Ich koche Kaffee. Ich koche verlegen den Kaffee. Es gelingt mir, den Matjes nebst Zwiebeln und Co. mittels des wohl komplexesten Elementes im Charakter eines Kaffees, dem Aroma, aus dem Wohnwagen zu verbannen. Die „beste Ehefrau von allen“ lächelt, Luna schaut mit diesem fragenden Blick: „Gibt´s Leckerli zum Kaffee?“ in den Wohnwagen.

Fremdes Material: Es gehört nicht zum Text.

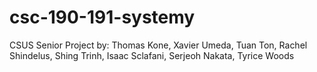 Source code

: # csc-190-191-systemy
CSUS Senior Project by: Thomas Kone, Xavier Umeda, Tuan Ton, Rachel Shindelus, Shing Trinh, Isaac Sclafani, Serjeoh Nakata, Tyrice Woods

„Mensch, was willst Du Meer mehr?“ Wir sitzen in der Wohlfühlecke und schauen ins Fed-Sieler Hafenbecken. Da sucht es uns heim, ein nur kurz andauerndes, aber ungestüm eintretendes Niederschlagsereignis. Eine gute halbe Stunde regnet es „volle Kanne“. Der Sielhafen droht überzulaufen! Ich blicke auf die Uhr und rechne beängstigt. Zwölf Stunden und ca. 25 Minuten: Ebbe und Flut. Stehen wir hoch genug auf unserem Stellplatz im Hafenbereich? „Warschau! Frauen und Hunde in die Boote!“ (Für Nicht-Seebären: Warschau! = „Vorsicht“ oder „Achtung“; dieser Warnruf wurde vor mehr als 100 Jahren von Seefahrern aus den Worten „wahrnehmen“ und „schauen“ gebildet.) „Ich hole mir nur noch schnell ein letztes Matjesbrötchen vom vorbeitreibenden Imbisswagen!“ – Die Apokalypse bleibt uns erspart! Die vier auf das Weltende hinweisenden Reiter scheinen sich in Butjadingen verritten zu haben. Sie finden uns nicht.
Wir suchen und finden den Weg nach Nordenham. Über Burhave fahren wir an die Wesermündung. Blexen. Ja, hier wohnten wir viele Jahre und jedes Mal, wenn wir nun durch diesen Nordenhamer Stadtteil fahren, dann freuen wir uns. Freuen uns, dass wir 1998 nach Wiefelstede ins Ammerland umzogen. Wir fahren umher, wir „cruisen“. „Halten & schauen“ hier und da in Nordenham, besuchen den Atenser Friedhof und fahren schließlich auf der B212 in Richtung Brake/Utw.
Kurz hinter Rodenkirchen werden wir von einem im Konvoi fahrenden Trio, im geografischen Sinne osteuropäischer Reisender, auf dem Rüttelstreifen der immer mehr endenden Überholspur und trotz regem Gegenverkehrs passiert. Vier Kilometer später treffen wir an der Kreuzung B212/Breite Straße/Oldenburger Heerstraße (B211) wieder auf sie. Sie haben sich in der falschen Spur eingeordnet und wir dürfen uns schon jetzt auf eine erneute Begegnung mit ihnen auf dem Weg nach Oldenburg freuen.
Weiter geht es auf der B211 und A293 zu Metro Cash & Carry. Was hat dieser Großmarkt mit einem Ausflug zu schaffen? Nichts! – Der nun folgende Einkauf beendet unseren zweiten, der eigentlich der vierte Tagesausflug ist, mit dem „Flying Dutchman“.